# Directions
Work out how many lines in the listing below include the word "created"; answer with the number alone.

# Data for the task

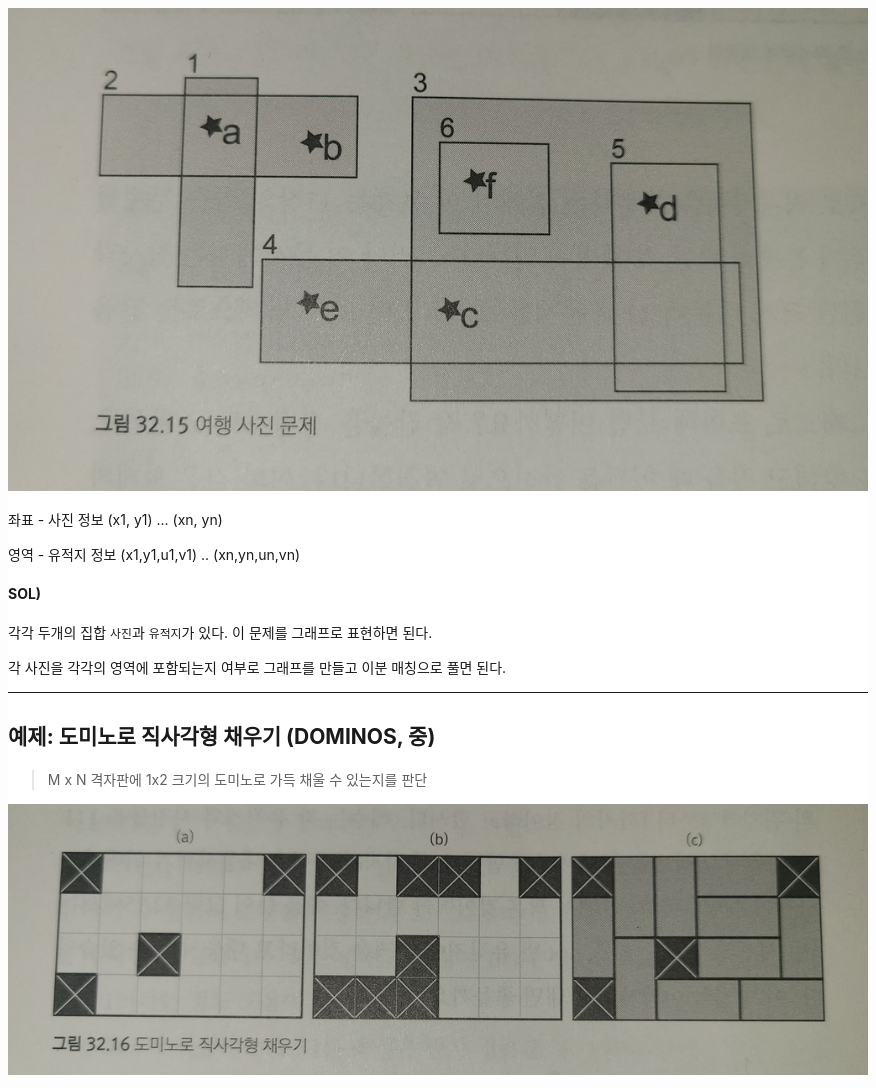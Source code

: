 ![](images/20.png)

좌표 - 사진 정보 (x1, y1) ... (xn, yn)

영역 - 유적지 정보 (x1,y1,u1,v1) .. (xn,yn,un,vn)


#### SOL) 

각각 두개의 집합 `사진`과 `유적지`가 있다. 이 문제를 그래프로 표현하면 된다.

각 사진을 각각의 영역에 포함되는지 여부로 그래프를 만들고 이분 매칭으로 풀면 된다.


---

## 예제: 도미노로 직사각형 채우기 (DOMINOS, 중)

> M x N 격자판에 1x2 크기의 도미노로 가득 채울 수 있는지를 판단

![](images/21.png)
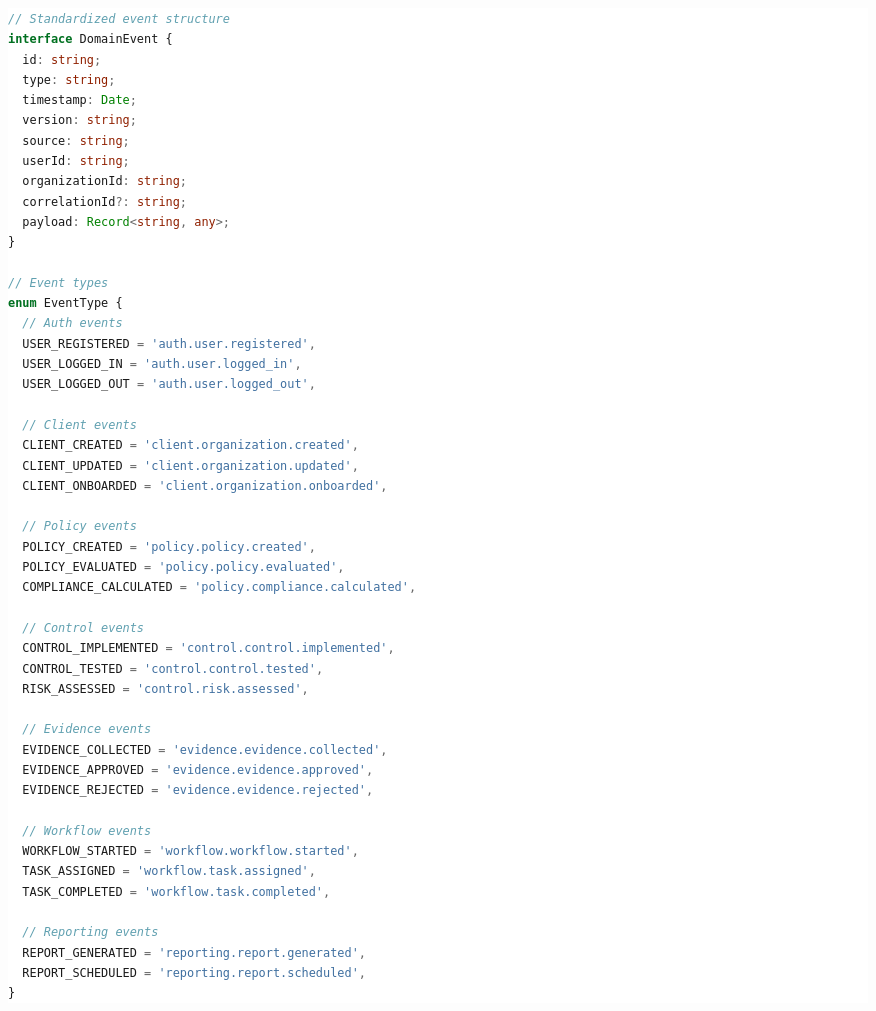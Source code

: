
 ```typescript
// Standardized event structure
interface DomainEvent {
  id: string;
  type: string;
  timestamp: Date;
  version: string;
  source: string;
  userId: string;
  organizationId: string;
  correlationId?: string;
  payload: Record<string, any>;
}

// Event types
enum EventType {
  // Auth events
  USER_REGISTERED = 'auth.user.registered',
  USER_LOGGED_IN = 'auth.user.logged_in',
  USER_LOGGED_OUT = 'auth.user.logged_out',
  
  // Client events
  CLIENT_CREATED = 'client.organization.created',
  CLIENT_UPDATED = 'client.organization.updated',
  CLIENT_ONBOARDED = 'client.organization.onboarded',
  
  // Policy events
  POLICY_CREATED = 'policy.policy.created',
  POLICY_EVALUATED = 'policy.policy.evaluated',
  COMPLIANCE_CALCULATED = 'policy.compliance.calculated',
  
  // Control events
  CONTROL_IMPLEMENTED = 'control.control.implemented',
  CONTROL_TESTED = 'control.control.tested',
  RISK_ASSESSED = 'control.risk.assessed',
  
  // Evidence events
  EVIDENCE_COLLECTED = 'evidence.evidence.collected',
  EVIDENCE_APPROVED = 'evidence.evidence.approved',
  EVIDENCE_REJECTED = 'evidence.evidence.rejected',
  
  // Workflow events
  WORKFLOW_STARTED = 'workflow.workflow.started',
  TASK_ASSIGNED = 'workflow.task.assigned',
  TASK_COMPLETED = 'workflow.task.completed',
  
  // Reporting events
  REPORT_GENERATED = 'reporting.report.generated',
  REPORT_SCHEDULED = 'reporting.report.scheduled',
}
```
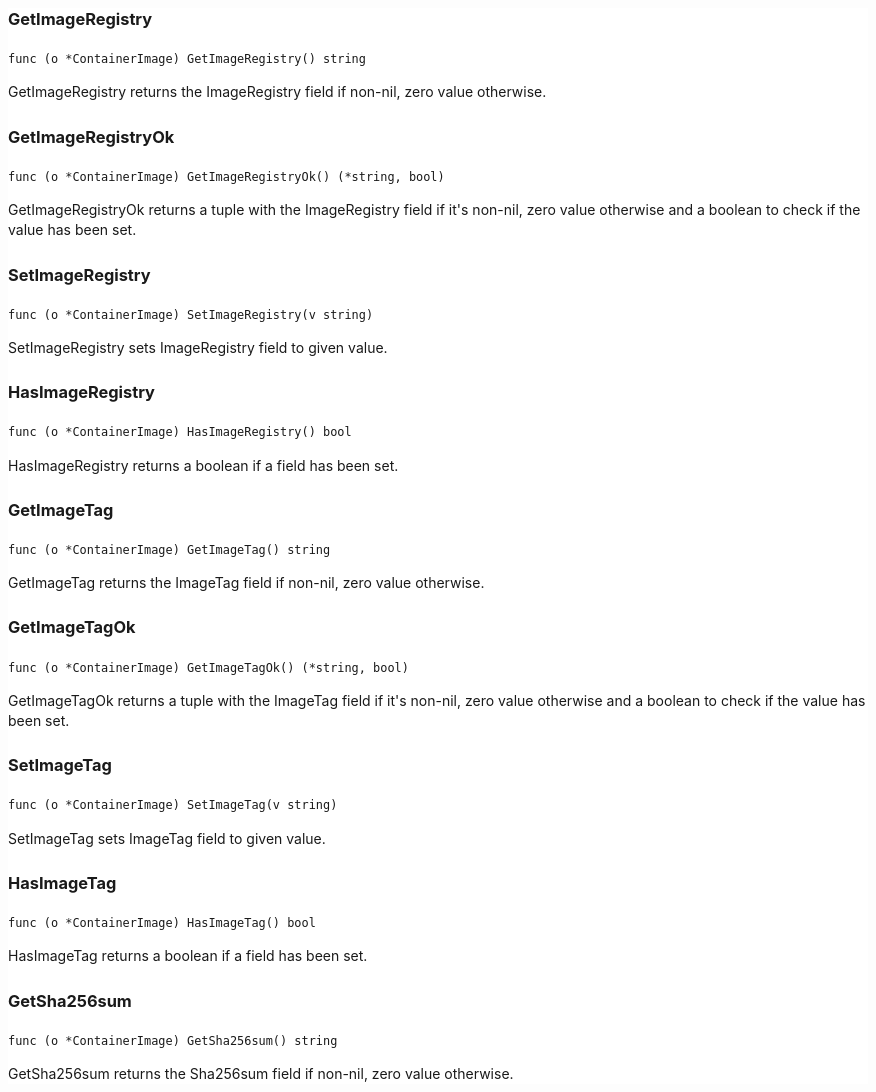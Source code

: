 ### GetImageRegistry

`func (o *ContainerImage) GetImageRegistry() string`

GetImageRegistry returns the ImageRegistry field if non-nil, zero value otherwise.

### GetImageRegistryOk

`func (o *ContainerImage) GetImageRegistryOk() (*string, bool)`

GetImageRegistryOk returns a tuple with the ImageRegistry field if it's non-nil, zero value otherwise
and a boolean to check if the value has been set.

### SetImageRegistry

`func (o *ContainerImage) SetImageRegistry(v string)`

SetImageRegistry sets ImageRegistry field to given value.

### HasImageRegistry

`func (o *ContainerImage) HasImageRegistry() bool`

HasImageRegistry returns a boolean if a field has been set.

### GetImageTag

`func (o *ContainerImage) GetImageTag() string`

GetImageTag returns the ImageTag field if non-nil, zero value otherwise.

### GetImageTagOk

`func (o *ContainerImage) GetImageTagOk() (*string, bool)`

GetImageTagOk returns a tuple with the ImageTag field if it's non-nil, zero value otherwise
and a boolean to check if the value has been set.

### SetImageTag

`func (o *ContainerImage) SetImageTag(v string)`

SetImageTag sets ImageTag field to given value.

### HasImageTag

`func (o *ContainerImage) HasImageTag() bool`

HasImageTag returns a boolean if a field has been set.

### GetSha256sum

`func (o *ContainerImage) GetSha256sum() string`

GetSha256sum returns the Sha256sum field if non-nil, zero value otherwise.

# Result for this task
2